②"Since optimizing the mutual information for high-dimensional continuous variables is intractable, we instead optimize the lower bound of above equation":

$\begin{aligned} I(H;Y)& =\mathbb{H}[Y]-\mathbb{H}[Y|H] \\ &=\mathbb{H}[Y]+\mathbb{E}_{p(Y,H)}[\log p(Y|H)] \\ &=\mathbb{H}[Y]+\mathbb{E}_{p(Y,H)}[\log q_{\phi}(Y|H)] \\ &+\mathbb{E}_{p(H)}[\mathrm{KL}(p(Y|H)|q_{\phi}(Y|H))] \\ &\geq\mathbb{H}[Y]+\mathbb{E}_{p(Y,H)}[\log q_{\phi}(Y|H)], \end{aligned}$

where $\mathbb{H}\left [ \cdot \right ]$ denotes entropy computation, they aim to optimize component in the second term, $q_\phi\sim \mathcal{F}_l \circ \mathcal{F}_w$ is a model to predict $Y$ based on $H$ , $\circ$ denotes function composition. They define the $q_\phi$ as a Gaussian model with variance

解释：

$I(H;Y) =\mathbb{H}[Y]-\mathbb{H}[Y|H]$

$\mathbb{H}\left [ Y \right ]$ 是 $Y$ 的熵，表示 $Y$ 的不确定性， $\mathbb{H}[Y|H]$ 是在给定 $H$ 的条件下 $Y$ 的条件熵，表示在已知 $H$ 的情况下， $Y$ 的不确定性。互信息 $I(H;Y)$ 可以看作是 $Y$ 的总不确定性减去在给定 $H$ 时的剩余不确定性。优化互信息的目标是减少条件熵（即减少在知道 $H$ 后对 $Y$ 的不确定性）。

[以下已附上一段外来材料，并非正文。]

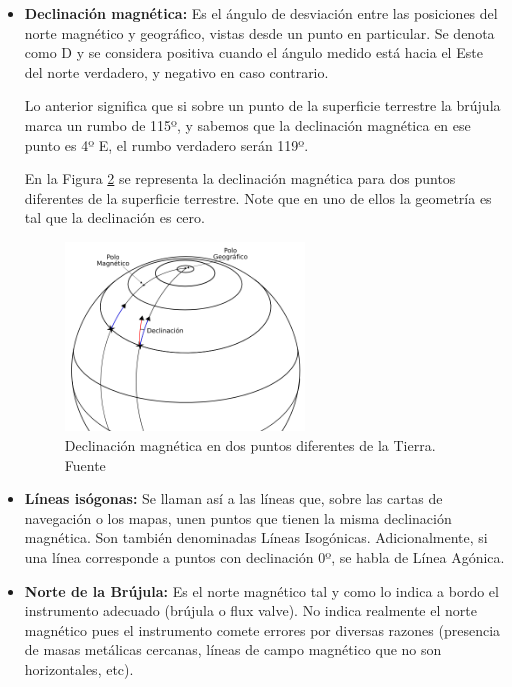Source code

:\begin{itemize}
\begin{figure}[!htb]
  \label{fig:06.movimiento.polos.magneticos}
\end{figure}

\item \textbf{Declinación magnética:} Es el ángulo de desviación entre las posiciones del norte magnético y geográfico, vistas desde un punto en particular. Se denota como D y se considera positiva cuando el ángulo medido está hacia el Este del norte verdadero, y negativo en caso contrario. 

Lo anterior significa que si sobre un punto de la superficie terrestre la brújula marca un rumbo de 115º, y sabemos que la declinación magnética en ese punto es 4º E, el rumbo verdadero serán 119º. 

En la Figura \ref{fig:declinacion-magnetica} se representa la declinación magnética para dos puntos diferentes de la superficie terrestre. Note que en uno de ellos la geometría es tal que la declinación es cero. 

\begin{figure}[!h]
    \centering
\includegraphics[keepaspectratio,width=0.6\textwidth]{06.radionavegacion/Imagenes/declinacion-magnetica.png}
\caption{Declinaci\'on magn\'etica en dos puntos diferentes de la Tierra. Fuente  \protect\cite{Salazar_nav_aerea}}
\label{fig:declinacion-magnetica}
\end{figure}

\item \textbf{Líneas isógonas:} Se llaman así a las líneas que, sobre las cartas de navegación o los mapas, unen puntos que tienen la misma declinación magnética. Son también denominadas Líneas Isogónicas. Adicionalmente, si una línea corresponde a puntos con declinación 0º, se habla de Línea Agónica. 

\item \textbf{Norte de la Brújula:} Es el norte magnético tal y como lo indica a bordo el instrumento adecuado (brújula o flux valve). No indica realmente el norte magnético pues el instrumento comete errores por diversas razones (presencia de masas metálicas cercanas, líneas de campo magnético que no son horizontales, etc).


\end{itemize}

$=\mathbb{H}[Y]+\mathbb{E}_{p(Y,H)}[\log p(Y|H)]$

$\mathbb{E}_{p(Y,H)}[\log p(Y|H)]$ 是对于联合分布 $p(Y,H)$ 下，条件概率 $p(Y|H)$ 的对数似然的期望值。也就是说，这一项衡量了 $H$ 给定时 $Y$ 的可能性（即 $H$ 对 $Y$ 的信息量）。

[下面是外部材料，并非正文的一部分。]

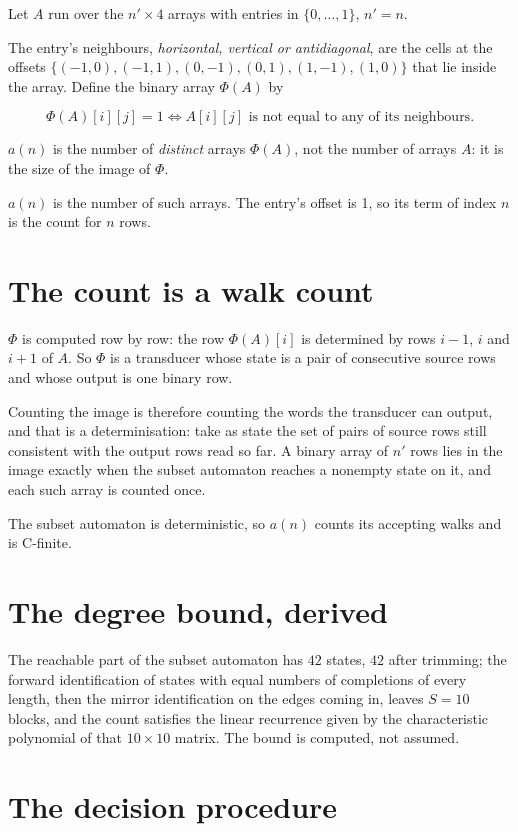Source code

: \documentclass[11pt]{article}
\theoremstyle{definition}
\begin{document}
Let $A$ run over the $n' \times 4$ arrays with entries in $\{0,\dots,1\}$, $n' = n$.

The entry's neighbours, {\itshape horizontal, vertical or antidiagonal}, are the cells at the offsets $\{(-1,0), (-1,1), (0,-1), (0,1), (1,-1), (1,0)\}$ that lie inside the array. Define the binary array $\Phi(A)$ by

\[\Phi(A)[i][j] = 1 \iff A[i][j] \text{ is not equal to any of its neighbours}.\]

$a(n)$ is the number of {\itshape distinct} arrays $\Phi(A)$, not the number of arrays $A$: it is the size of the image of $\Phi$.

$a(n)$ is the number of such arrays. The entry's offset is 1, so its term of index $n$ is the count for $n$ rows.

\section{The count is a walk count}

$\Phi$ is computed row by row: the row $\Phi(A)[i]$ is determined by rows $i-1$, $i$ and $i+1$ of $A$. So $\Phi$ is a transducer whose state is a pair of consecutive source rows and whose output is one binary row.

Counting the image is therefore counting the words the transducer can output, and that is a determinisation: take as state the set of pairs of source rows still consistent with the output rows read so far. A binary array of $n'$ rows lies in the image exactly when the subset automaton reaches a nonempty state on it, and each such array is counted once.

The subset automaton is deterministic, so $a(n)$ counts its accepting walks and is C-finite.

\section{The degree bound, derived}

The reachable part of the subset automaton has $42$ states, $42$ after trimming; the forward identification of states with equal numbers of completions of every length, then the mirror identification on the edges coming in, leaves $S = 10$ blocks, and the count satisfies the linear recurrence given by the characteristic polynomial of that $10\times10$ matrix. The bound is computed, not assumed.

\section{The decision procedure}
\end{document}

$=\mathbb{H}[Y]+\mathbb{E}_{p(Y,H)}[\log q_{\phi}(Y|H)]+\mathbb{E}_{p(H)}[\mathrm{KL}(p(Y|H)|q_{\phi}(Y|H))]$

在这一步中，条件概率 $p(Y|H)$ 被替换为了一个近似模型 $q_{\phi}(Y|H)$ ，其中 $\phi$ 是模型的参数。通常这种近似方法被用来推导出可优化的目标，尤其是在变分推理中。 $q_{\phi}(Y|H)$ 是一个我们学习的模型，旨在预测给定 $H$ 时的 $Y$ 。这可以视为通过某个神经网络（或其他模型）来表示的条件概率。而KL散度（Kullback-Leibler散度），它度量了真实条件概率 $p(Y|H)$ 与近似条件概率 $q_{\phi}(Y|H)$ 之间的差异。KL散度的形式是：

$\mathrm{KL}(p(Y|H)|q_{\phi}(Y|H))=\mathbb{E}_{p(Y|H)}[log\, p(Y|H)-log\, q_{\phi}(Y|H)]$

这表示在优化过程中需要考虑到真实分布与近似模型之间的偏差。如果 $q_{\phi}(Y|H)$ 和 $p(Y|H)$ 不相等，KL散度会给出一个正的值，这意味着需要减小这种差异。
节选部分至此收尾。